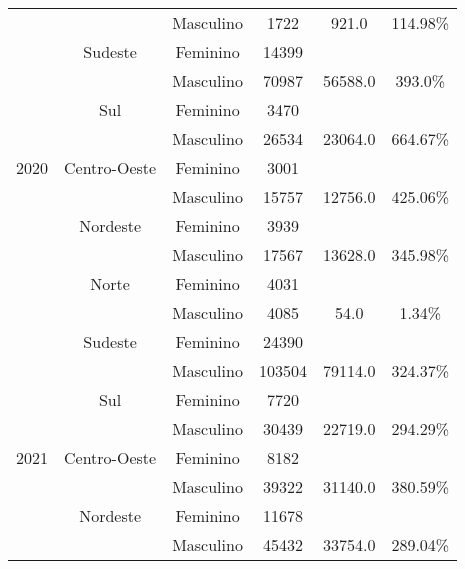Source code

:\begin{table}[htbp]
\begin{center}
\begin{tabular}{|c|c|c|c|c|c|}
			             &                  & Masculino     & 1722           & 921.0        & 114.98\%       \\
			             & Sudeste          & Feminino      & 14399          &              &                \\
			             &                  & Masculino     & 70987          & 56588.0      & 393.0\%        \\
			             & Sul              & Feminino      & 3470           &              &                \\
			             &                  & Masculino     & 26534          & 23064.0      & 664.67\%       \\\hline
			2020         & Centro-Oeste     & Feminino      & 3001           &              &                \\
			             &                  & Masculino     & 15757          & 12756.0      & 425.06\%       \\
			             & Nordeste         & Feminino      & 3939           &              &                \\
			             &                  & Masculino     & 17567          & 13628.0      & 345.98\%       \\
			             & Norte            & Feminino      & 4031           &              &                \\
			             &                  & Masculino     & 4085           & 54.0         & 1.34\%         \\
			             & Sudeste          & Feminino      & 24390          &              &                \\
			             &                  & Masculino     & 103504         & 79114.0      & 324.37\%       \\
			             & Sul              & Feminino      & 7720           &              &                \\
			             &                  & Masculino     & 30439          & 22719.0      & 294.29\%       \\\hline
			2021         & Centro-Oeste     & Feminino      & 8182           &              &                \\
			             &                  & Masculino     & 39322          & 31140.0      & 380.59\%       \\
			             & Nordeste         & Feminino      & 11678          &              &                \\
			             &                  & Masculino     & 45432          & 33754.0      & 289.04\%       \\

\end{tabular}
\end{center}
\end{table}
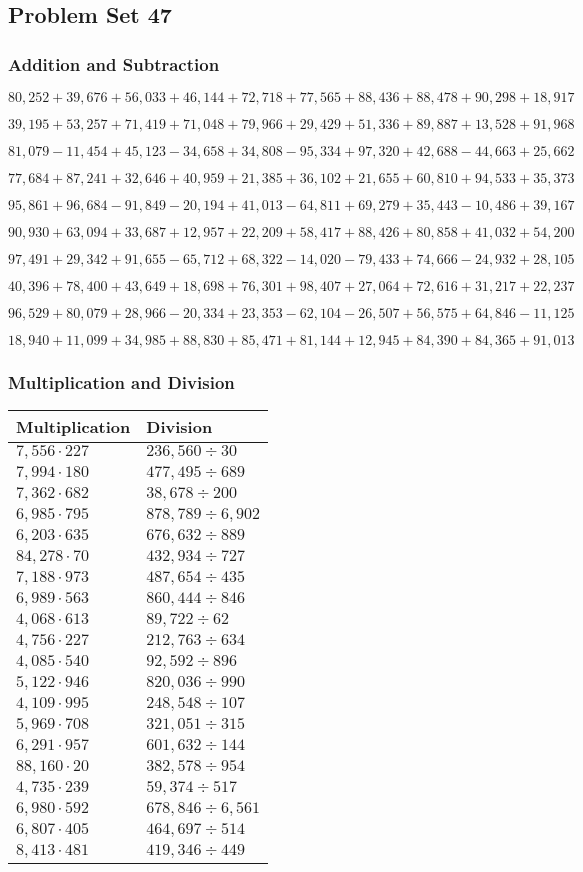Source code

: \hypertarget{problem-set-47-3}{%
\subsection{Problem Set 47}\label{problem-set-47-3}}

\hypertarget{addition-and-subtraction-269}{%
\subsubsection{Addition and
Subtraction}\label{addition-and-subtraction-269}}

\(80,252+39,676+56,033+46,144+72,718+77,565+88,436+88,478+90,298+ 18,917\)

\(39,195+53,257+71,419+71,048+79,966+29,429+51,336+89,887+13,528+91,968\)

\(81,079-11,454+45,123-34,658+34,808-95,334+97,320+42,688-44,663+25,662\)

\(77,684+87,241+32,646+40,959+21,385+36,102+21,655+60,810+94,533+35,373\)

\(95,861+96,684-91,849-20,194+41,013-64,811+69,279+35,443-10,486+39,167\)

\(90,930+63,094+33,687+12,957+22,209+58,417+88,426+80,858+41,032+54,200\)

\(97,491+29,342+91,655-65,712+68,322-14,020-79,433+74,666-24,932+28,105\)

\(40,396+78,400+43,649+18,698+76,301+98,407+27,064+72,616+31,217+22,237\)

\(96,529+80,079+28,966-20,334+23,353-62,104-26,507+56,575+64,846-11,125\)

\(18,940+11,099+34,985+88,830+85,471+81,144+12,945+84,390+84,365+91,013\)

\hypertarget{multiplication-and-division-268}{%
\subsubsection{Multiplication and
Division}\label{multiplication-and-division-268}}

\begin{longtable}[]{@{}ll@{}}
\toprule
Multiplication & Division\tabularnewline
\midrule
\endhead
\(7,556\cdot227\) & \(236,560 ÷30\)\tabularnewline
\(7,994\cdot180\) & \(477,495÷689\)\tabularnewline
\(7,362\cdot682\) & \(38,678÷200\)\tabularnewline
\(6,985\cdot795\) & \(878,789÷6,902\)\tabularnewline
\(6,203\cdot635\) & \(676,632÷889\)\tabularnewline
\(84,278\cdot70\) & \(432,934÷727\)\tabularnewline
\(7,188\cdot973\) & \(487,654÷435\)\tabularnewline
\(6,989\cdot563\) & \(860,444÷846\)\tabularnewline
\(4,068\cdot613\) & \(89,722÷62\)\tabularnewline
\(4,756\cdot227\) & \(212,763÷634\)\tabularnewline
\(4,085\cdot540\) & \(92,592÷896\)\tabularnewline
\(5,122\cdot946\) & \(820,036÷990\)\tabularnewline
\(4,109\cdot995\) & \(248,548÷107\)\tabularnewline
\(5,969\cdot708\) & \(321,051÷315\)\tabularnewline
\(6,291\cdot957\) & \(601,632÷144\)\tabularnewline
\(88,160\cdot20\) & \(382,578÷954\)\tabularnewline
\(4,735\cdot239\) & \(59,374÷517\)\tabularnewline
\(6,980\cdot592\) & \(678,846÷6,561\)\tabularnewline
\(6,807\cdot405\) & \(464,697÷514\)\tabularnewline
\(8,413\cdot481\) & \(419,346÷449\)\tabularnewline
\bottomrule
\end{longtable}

..............................

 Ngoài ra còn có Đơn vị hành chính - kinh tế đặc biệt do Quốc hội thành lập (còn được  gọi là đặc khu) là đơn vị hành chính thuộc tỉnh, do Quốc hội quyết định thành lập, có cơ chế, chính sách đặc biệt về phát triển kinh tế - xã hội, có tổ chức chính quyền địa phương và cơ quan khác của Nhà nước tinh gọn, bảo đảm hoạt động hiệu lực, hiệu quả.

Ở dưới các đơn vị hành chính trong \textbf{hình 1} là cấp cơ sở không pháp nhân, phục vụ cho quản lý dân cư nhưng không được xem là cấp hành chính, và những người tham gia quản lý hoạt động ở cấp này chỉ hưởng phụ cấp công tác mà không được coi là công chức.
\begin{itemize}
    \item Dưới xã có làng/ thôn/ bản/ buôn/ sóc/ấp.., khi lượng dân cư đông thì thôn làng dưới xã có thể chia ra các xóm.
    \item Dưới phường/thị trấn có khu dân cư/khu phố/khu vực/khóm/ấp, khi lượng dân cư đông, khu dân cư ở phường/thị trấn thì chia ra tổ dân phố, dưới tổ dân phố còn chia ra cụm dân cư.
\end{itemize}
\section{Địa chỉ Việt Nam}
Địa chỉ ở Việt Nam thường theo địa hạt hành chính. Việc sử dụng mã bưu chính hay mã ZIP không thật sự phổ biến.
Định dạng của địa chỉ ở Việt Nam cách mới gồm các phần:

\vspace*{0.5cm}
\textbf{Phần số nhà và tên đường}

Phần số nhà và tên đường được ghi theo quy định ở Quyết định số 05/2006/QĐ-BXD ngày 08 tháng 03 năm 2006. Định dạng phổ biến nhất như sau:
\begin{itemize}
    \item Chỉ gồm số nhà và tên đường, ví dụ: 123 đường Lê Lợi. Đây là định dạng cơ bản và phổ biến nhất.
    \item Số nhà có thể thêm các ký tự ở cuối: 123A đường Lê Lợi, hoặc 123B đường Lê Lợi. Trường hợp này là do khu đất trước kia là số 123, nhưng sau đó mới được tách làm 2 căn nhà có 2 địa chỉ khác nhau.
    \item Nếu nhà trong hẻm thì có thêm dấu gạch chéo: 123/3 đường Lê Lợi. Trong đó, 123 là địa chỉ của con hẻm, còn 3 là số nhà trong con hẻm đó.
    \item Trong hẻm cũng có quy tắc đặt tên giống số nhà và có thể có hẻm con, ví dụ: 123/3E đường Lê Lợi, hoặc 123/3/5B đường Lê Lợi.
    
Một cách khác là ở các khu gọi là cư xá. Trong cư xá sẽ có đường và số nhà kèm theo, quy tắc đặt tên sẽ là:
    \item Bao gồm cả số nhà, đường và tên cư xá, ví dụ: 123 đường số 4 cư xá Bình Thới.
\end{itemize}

..............................

→ About this exercise:
Every line in the data that holds "theo" should be copied out.

→ Answer box:
Địa chỉ ở Việt Nam thường theo địa hạt hành chính. Việc sử dụng mã bưu chính hay mã ZIP không thật sự phổ biến.
Phần số nhà và tên đường được ghi theo quy định ở Quyết định số 05/2006/QĐ-BXD ngày 08 tháng 03 năm 2006. Định dạng phổ biến nhất như sau:
Một cách khác là ở các khu gọi là cư xá. Trong cư xá sẽ có đường và số nhà kèm theo, quy tắc đặt tên sẽ là:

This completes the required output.